Almost everyone contracts the infection during childhood, and the majority only have minor respiratory illnesses. However, it can become life-threatening for a tiny percentage of kids, especially those under the age of five. RSV kills approximately 100,000 children under the age of five each year and sends over 3.6 million people globally to the hospital. Infants younger than six months old and children from lower-income nations die the most frequently.
RSV is one of the top reasons for hospitalisation in children under five in the US. According to estimates from the Centers for Disease Control and Prevention, an average RSV season causes between 58,000 and 80,000 children under the age of 5 to visit hospitals and deaths between 100 and 300 people.
RSV prevention and treatment have been the focus of decades of research. However, an ominous cloud that hung over the field for years prevented advancement. It developed during the 1960s when studies on an RSV vaccination started. Heat and a formaldehyde (formalin) solution were employed in the experimental vaccine's construction as a conventional treatment at the time to inactivate the virus and "fix" or stabilise its proteins.
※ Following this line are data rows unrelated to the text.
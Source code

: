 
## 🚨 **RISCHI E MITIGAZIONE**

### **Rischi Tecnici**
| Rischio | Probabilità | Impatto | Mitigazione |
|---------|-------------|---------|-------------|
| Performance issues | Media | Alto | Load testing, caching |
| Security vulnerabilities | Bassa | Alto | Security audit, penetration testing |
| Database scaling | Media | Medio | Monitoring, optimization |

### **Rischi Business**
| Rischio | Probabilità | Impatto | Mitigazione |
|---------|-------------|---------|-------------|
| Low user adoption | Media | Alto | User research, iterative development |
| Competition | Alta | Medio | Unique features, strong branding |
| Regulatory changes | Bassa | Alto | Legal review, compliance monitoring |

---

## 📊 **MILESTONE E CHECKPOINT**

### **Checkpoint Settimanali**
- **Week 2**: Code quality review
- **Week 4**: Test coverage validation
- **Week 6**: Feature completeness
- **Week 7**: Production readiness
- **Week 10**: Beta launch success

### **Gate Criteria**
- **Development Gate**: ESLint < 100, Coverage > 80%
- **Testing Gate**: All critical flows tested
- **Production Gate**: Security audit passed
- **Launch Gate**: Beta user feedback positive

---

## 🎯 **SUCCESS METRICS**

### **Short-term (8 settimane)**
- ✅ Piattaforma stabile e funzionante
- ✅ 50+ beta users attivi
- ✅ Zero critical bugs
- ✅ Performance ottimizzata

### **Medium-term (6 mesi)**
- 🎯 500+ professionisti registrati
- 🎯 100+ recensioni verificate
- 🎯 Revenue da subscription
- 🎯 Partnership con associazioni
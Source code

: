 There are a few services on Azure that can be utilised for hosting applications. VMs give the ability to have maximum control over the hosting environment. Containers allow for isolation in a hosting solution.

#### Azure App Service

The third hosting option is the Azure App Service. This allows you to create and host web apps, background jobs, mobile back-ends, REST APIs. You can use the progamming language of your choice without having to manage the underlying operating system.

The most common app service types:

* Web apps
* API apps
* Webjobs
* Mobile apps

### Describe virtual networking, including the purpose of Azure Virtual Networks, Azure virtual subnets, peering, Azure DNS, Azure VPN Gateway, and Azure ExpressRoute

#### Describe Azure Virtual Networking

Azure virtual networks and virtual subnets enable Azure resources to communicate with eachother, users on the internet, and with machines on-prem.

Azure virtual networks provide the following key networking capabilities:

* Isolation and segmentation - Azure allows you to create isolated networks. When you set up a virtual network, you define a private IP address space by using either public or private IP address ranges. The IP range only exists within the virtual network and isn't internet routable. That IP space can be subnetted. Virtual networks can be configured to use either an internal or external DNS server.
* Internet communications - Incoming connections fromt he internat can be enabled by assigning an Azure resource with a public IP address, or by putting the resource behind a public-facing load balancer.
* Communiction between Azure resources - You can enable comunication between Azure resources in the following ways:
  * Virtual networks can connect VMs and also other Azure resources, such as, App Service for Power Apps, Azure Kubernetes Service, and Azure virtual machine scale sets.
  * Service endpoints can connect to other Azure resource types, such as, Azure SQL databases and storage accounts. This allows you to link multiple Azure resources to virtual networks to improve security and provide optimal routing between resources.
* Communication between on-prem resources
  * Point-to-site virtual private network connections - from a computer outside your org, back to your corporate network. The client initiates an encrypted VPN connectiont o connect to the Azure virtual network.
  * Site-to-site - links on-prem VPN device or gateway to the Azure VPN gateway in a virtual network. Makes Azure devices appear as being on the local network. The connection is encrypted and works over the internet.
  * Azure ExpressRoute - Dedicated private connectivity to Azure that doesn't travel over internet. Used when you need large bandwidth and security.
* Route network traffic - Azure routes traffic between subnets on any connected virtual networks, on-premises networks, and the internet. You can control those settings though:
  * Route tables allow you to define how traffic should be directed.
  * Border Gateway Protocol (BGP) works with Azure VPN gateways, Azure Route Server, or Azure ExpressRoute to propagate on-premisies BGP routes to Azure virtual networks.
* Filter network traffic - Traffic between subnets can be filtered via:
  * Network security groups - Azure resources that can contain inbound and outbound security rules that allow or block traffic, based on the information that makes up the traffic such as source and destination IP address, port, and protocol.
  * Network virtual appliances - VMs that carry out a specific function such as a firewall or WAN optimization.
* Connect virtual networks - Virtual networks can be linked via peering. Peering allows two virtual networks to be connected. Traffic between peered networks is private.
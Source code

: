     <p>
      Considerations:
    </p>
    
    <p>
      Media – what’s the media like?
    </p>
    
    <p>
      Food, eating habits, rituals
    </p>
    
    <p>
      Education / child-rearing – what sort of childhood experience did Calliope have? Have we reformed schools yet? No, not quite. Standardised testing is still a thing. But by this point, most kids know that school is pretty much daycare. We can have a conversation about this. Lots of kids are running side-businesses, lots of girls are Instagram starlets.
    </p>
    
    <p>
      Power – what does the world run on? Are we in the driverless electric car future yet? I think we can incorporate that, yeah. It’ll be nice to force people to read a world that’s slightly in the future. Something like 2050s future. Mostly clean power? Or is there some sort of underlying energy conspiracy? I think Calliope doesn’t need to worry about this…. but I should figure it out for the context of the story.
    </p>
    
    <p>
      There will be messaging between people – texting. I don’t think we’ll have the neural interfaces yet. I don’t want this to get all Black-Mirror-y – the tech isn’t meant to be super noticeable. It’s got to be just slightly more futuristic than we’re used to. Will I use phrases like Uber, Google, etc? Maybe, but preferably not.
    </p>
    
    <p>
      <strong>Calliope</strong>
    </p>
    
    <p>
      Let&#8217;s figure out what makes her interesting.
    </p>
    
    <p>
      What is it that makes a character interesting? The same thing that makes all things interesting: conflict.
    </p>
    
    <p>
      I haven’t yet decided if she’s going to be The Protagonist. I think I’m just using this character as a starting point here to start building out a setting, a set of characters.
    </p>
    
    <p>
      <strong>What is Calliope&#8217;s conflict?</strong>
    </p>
As a result, the formalin-inactivated viral vaccine could provide the immune system a whole virion that was unable to infect cells but had all of its antigenic components virtually frozen in place so that immune cells could train to target specific components.
The majority of people who catch the virus only experience mild respiratory ailments while they are children. For a small number of children, particularly those under the age of five, it can become life-threatening.